⟨

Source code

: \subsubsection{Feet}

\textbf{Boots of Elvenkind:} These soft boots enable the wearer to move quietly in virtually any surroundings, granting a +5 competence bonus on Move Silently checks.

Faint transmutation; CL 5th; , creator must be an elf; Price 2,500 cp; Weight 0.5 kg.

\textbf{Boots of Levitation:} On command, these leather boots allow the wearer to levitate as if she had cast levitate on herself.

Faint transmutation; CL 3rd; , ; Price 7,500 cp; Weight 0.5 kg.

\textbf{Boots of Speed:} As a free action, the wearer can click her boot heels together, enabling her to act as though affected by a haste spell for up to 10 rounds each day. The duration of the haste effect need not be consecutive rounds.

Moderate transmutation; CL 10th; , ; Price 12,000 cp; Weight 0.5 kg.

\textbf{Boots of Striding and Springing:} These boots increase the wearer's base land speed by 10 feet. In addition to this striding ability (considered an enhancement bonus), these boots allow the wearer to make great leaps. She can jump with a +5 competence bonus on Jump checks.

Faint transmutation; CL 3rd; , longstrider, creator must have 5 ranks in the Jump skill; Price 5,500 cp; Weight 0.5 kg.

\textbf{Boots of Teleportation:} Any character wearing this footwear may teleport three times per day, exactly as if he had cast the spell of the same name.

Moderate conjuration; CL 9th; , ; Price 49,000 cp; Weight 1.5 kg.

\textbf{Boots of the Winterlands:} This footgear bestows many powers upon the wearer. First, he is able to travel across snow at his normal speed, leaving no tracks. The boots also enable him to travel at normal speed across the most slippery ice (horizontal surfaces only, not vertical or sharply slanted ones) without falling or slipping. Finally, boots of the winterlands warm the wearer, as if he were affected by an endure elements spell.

⟩

## Problem requirements
Can you give every line above again, exactly as written?

## Output of the task
Source code

: \subsubsection{Feet}

\textbf{Boots of Elvenkind:} These soft boots enable the wearer to move quietly in virtually any surroundings, granting a +5 competence bonus on Move Silently checks.

Faint transmutation; CL 5th; , creator must be an elf; Price 2,500 cp; Weight 0.5 kg.

\textbf{Boots of Levitation:} On command, these leather boots allow the wearer to levitate as if she had cast levitate on herself.

Faint transmutation; CL 3rd; , ; Price 7,500 cp; Weight 0.5 kg.

\textbf{Boots of Speed:} As a free action, the wearer can click her boot heels together, enabling her to act as though affected by a haste spell for up to 10 rounds each day. The duration of the haste effect need not be consecutive rounds.

Moderate transmutation; CL 10th; , ; Price 12,000 cp; Weight 0.5 kg.

\textbf{Boots of Striding and Springing:} These boots increase the wearer's base land speed by 10 feet. In addition to this striding ability (considered an enhancement bonus), these boots allow the wearer to make great leaps. She can jump with a +5 competence bonus on Jump checks.

Faint transmutation; CL 3rd; , longstrider, creator must have 5 ranks in the Jump skill; Price 5,500 cp; Weight 0.5 kg.

\textbf{Boots of Teleportation:} Any character wearing this footwear may teleport three times per day, exactly as if he had cast the spell of the same name.

Moderate conjuration; CL 9th; , ; Price 49,000 cp; Weight 1.5 kg.

\textbf{Boots of the Winterlands:} This footgear bestows many powers upon the wearer. First, he is able to travel across snow at his normal speed, leaving no tracks. The boots also enable him to travel at normal speed across the most slippery ice (horizontal surfaces only, not vertical or sharply slanted ones) without falling or slipping. Finally, boots of the winterlands warm the wearer, as if he were affected by an endure elements spell.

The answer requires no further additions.